- HOW TO COMPLETE THIS TASK -
Scanning the entries below, copy every line that contains the word "Pichia".

- RECORDS TO USE -
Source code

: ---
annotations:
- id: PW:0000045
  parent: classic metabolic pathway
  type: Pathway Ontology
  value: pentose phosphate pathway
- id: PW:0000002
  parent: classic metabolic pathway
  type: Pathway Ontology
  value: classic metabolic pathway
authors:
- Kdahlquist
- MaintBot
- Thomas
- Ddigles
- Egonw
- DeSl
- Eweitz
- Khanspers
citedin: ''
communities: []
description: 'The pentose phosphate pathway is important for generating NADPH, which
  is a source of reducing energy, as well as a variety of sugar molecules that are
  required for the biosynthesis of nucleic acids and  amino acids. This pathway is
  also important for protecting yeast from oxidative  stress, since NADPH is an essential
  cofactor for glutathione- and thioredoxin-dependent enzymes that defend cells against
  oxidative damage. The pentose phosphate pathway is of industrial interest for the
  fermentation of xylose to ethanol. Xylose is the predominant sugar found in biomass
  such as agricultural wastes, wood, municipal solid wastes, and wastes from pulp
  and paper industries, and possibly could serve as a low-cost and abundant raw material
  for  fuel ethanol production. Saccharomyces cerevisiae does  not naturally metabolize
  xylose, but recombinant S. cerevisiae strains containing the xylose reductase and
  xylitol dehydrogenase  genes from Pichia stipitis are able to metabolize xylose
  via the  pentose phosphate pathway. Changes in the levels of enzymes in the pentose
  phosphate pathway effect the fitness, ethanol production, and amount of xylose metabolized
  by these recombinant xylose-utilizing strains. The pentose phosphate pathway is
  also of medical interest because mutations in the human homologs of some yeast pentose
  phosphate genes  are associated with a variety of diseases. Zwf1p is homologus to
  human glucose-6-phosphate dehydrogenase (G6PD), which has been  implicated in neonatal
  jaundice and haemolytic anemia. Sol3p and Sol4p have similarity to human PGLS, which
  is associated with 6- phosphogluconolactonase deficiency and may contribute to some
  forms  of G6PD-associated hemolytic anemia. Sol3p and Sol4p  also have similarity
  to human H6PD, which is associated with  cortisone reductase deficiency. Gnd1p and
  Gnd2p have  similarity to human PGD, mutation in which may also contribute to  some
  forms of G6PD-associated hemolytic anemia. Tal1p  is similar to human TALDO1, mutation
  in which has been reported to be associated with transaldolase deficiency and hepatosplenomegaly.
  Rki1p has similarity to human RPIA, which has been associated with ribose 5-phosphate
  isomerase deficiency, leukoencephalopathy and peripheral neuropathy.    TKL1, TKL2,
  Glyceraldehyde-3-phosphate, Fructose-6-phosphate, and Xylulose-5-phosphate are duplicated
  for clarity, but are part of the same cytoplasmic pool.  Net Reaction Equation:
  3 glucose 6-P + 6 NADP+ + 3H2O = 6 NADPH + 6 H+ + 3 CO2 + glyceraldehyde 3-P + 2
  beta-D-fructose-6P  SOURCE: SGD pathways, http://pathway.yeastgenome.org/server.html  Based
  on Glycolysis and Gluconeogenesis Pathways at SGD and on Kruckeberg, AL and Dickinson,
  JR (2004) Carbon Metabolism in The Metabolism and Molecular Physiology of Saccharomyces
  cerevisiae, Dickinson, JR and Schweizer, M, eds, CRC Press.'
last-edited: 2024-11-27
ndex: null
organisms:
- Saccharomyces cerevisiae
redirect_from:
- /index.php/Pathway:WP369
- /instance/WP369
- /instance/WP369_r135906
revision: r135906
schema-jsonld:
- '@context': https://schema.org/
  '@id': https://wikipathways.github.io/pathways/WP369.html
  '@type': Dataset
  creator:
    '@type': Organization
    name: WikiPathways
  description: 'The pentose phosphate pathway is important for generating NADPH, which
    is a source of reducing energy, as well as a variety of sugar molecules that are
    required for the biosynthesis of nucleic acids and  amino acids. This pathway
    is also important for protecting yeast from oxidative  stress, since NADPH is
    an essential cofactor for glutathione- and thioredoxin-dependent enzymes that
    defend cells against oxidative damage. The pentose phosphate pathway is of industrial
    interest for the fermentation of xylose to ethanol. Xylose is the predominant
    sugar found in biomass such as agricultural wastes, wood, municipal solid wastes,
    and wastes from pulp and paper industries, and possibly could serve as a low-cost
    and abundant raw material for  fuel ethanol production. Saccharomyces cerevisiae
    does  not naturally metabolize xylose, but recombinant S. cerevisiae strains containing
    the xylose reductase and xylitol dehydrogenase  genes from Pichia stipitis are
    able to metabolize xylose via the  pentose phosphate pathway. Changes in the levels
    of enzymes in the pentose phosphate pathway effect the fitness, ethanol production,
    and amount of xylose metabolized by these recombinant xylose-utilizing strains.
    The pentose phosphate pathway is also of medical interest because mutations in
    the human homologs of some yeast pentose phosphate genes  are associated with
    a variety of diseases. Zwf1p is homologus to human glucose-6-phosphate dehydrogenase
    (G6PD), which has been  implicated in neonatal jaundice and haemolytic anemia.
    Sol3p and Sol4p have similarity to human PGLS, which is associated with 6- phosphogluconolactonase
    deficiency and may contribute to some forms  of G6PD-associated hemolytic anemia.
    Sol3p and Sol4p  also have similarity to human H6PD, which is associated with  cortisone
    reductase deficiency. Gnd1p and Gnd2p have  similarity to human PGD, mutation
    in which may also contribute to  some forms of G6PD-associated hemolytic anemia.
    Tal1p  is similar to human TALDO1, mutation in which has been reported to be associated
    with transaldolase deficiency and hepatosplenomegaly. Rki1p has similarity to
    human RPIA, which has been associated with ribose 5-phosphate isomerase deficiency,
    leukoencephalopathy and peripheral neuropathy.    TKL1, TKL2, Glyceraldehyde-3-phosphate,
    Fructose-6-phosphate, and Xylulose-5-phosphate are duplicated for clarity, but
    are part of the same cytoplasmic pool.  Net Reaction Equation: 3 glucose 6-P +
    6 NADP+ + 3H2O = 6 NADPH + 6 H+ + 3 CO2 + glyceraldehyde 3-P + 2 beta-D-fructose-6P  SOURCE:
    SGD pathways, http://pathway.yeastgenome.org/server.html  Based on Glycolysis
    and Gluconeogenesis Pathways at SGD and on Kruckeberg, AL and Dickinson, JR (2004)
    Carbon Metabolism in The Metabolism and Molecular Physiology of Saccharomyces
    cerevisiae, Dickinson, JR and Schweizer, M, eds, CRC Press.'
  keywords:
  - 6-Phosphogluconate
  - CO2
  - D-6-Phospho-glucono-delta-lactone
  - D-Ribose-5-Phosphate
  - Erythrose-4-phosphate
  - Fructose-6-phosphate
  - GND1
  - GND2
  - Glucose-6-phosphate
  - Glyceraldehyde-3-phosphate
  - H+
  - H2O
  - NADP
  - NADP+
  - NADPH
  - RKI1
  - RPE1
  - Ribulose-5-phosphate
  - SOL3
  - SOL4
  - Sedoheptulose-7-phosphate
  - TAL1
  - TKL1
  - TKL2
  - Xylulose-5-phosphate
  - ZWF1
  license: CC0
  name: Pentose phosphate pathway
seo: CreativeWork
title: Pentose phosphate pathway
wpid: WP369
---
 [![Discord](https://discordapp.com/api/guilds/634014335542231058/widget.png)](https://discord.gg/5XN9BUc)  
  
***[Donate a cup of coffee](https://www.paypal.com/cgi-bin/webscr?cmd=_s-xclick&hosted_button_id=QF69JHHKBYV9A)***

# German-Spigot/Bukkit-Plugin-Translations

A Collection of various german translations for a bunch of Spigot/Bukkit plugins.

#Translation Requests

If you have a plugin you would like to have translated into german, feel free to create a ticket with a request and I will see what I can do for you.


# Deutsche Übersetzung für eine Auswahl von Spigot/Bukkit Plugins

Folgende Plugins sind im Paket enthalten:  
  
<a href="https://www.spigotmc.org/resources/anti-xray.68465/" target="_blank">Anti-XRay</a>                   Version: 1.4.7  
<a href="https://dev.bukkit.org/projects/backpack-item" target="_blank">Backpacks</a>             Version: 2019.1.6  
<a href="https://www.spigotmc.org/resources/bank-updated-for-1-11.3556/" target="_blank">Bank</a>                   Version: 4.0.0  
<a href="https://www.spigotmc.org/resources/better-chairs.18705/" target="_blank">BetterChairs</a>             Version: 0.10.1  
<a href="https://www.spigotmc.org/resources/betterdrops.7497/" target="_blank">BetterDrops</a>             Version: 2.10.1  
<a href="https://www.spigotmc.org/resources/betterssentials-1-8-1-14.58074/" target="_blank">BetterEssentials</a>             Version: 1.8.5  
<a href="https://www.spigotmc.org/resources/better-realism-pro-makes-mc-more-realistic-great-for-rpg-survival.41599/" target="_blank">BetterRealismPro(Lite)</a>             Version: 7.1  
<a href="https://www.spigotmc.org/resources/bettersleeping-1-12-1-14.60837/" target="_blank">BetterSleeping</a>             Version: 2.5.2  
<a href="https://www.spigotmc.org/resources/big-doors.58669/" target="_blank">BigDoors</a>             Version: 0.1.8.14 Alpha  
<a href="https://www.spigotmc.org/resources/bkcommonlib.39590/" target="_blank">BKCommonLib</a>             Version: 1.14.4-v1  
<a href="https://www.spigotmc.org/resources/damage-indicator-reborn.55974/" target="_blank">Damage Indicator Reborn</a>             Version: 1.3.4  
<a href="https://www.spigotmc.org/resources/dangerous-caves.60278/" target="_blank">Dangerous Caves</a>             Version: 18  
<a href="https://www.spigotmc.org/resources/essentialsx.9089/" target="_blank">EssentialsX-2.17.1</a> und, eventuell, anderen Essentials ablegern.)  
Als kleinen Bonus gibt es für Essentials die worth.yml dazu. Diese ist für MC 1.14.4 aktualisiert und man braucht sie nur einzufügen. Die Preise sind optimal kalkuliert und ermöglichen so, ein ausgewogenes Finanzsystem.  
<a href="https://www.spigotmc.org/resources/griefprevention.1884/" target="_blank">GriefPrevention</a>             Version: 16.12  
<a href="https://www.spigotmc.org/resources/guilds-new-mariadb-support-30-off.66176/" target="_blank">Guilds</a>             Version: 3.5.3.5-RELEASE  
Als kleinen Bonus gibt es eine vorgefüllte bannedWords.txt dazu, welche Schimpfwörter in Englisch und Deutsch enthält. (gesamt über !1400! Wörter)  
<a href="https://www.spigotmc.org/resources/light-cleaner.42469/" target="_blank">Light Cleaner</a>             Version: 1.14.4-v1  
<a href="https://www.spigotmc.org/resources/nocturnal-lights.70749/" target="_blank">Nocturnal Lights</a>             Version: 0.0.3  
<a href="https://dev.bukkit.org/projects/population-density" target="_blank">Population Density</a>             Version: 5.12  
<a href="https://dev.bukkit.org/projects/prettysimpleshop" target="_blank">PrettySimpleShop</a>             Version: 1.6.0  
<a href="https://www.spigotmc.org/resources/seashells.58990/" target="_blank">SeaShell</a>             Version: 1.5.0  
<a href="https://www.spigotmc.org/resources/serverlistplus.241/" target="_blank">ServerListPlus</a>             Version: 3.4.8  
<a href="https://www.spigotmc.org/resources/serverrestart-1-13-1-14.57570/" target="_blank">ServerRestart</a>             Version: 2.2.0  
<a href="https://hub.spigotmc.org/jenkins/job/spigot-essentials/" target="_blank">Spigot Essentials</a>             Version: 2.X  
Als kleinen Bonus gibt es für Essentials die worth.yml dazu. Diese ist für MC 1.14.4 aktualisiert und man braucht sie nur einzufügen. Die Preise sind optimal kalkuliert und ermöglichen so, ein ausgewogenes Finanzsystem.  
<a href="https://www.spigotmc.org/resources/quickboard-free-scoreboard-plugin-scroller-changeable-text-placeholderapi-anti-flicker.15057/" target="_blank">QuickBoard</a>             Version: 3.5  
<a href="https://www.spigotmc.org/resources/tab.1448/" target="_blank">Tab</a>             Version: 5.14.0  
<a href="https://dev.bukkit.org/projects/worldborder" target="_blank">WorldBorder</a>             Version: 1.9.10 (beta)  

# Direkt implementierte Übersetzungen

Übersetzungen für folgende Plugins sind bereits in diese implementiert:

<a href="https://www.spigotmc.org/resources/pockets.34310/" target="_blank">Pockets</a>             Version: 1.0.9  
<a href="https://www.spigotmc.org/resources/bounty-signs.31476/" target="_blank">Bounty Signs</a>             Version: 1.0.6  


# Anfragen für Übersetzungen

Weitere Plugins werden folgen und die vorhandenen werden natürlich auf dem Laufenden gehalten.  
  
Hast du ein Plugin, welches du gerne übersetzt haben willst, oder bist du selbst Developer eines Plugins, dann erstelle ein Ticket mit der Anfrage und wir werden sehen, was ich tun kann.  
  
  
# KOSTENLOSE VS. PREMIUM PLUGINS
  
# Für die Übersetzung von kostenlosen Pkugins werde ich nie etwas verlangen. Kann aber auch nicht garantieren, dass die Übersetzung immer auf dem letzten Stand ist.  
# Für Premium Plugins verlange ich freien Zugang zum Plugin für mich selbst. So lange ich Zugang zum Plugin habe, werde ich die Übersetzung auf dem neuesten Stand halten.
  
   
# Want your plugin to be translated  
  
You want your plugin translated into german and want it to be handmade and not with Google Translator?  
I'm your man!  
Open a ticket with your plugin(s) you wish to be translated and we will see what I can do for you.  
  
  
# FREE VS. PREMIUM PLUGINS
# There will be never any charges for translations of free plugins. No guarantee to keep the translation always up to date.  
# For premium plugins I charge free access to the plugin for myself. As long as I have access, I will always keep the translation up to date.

- ANSWER TO THIS TASK -
  xylitol dehydrogenase  genes from Pichia stipitis are able to metabolize xylose
    the xylose reductase and xylitol dehydrogenase  genes from Pichia stipitis are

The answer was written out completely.